# Input records
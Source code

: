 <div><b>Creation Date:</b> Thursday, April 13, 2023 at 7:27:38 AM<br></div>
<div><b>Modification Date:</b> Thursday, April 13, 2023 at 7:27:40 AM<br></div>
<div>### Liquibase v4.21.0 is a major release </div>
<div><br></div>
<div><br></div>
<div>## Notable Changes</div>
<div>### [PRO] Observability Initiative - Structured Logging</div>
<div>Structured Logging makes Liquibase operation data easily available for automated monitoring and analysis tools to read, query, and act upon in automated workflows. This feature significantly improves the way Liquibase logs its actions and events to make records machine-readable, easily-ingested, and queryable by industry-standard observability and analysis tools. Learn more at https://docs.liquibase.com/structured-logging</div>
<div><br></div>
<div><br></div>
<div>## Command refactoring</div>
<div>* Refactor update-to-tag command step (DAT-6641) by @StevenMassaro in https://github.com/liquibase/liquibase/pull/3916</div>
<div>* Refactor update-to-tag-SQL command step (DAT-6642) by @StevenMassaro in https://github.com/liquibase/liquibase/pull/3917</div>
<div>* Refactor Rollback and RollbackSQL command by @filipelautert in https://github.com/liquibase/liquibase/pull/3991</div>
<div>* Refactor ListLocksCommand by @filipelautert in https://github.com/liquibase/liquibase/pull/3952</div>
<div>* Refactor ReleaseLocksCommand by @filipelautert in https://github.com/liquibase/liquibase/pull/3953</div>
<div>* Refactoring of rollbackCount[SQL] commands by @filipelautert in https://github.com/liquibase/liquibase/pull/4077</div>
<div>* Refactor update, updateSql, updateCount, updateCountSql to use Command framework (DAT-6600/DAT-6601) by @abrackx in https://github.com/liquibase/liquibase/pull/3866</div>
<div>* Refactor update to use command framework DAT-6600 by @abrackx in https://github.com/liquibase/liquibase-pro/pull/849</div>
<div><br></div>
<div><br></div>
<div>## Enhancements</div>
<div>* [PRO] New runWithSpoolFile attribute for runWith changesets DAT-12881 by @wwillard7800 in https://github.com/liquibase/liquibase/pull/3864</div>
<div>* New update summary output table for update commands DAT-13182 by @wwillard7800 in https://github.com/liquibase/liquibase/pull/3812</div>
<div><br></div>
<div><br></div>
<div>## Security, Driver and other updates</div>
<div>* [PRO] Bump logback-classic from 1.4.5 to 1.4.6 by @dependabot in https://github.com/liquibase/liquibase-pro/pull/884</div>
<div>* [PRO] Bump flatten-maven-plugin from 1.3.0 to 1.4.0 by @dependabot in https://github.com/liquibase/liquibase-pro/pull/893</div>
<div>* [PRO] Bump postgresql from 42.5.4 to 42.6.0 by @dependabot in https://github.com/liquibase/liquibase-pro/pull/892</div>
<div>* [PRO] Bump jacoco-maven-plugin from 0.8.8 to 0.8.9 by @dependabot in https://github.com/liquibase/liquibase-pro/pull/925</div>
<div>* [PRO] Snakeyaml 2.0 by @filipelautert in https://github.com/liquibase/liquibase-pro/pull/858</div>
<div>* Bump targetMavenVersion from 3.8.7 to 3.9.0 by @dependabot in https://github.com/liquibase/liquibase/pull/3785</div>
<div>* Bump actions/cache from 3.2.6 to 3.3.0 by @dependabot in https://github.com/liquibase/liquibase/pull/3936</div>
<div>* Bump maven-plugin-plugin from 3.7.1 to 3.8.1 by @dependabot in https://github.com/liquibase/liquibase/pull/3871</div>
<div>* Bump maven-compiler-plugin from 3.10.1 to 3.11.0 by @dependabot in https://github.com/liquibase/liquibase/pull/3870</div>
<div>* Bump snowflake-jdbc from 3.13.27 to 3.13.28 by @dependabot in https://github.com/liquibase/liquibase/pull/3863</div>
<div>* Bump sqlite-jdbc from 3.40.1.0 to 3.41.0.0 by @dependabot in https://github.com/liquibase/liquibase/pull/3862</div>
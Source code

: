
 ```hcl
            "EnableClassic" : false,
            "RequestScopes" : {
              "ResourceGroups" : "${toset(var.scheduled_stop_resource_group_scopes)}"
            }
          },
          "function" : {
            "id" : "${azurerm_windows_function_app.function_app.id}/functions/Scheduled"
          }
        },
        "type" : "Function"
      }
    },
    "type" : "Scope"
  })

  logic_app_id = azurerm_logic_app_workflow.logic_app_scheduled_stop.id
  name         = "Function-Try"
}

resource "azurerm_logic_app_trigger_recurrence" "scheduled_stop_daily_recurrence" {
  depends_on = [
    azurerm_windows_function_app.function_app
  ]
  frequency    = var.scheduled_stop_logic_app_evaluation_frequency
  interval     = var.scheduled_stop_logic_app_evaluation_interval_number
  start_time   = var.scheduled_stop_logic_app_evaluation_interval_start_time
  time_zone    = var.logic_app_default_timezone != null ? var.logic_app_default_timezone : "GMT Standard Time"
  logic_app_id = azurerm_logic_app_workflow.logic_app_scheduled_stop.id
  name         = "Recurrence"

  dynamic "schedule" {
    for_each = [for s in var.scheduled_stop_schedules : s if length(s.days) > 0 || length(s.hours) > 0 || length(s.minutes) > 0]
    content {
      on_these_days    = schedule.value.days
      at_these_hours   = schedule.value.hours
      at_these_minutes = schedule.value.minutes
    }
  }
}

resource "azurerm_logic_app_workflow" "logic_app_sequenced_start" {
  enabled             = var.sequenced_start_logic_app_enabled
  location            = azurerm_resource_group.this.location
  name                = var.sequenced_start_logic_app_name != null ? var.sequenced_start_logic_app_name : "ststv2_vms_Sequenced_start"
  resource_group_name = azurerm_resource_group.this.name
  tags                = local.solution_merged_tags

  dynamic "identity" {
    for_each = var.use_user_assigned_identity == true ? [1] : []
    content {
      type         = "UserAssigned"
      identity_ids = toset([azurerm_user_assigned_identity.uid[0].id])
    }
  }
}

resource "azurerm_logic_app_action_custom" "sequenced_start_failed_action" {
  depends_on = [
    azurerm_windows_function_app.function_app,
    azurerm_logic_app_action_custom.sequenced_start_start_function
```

# Work task
Output the lines above exactly, but only those between the line holding "<div>* Refactor update-to-tag command" and the line holding "<div>* Refactor update-to-tag-SQL", inclusive.

# Output for this task
<div>* Refactor update-to-tag command step (DAT-6641) by @StevenMassaro in https://github.com/liquibase/liquibase/pull/3916</div>
<div>* Refactor update-to-tag-SQL command step (DAT-6642) by @StevenMassaro in https://github.com/liquibase/liquibase/pull/3917</div>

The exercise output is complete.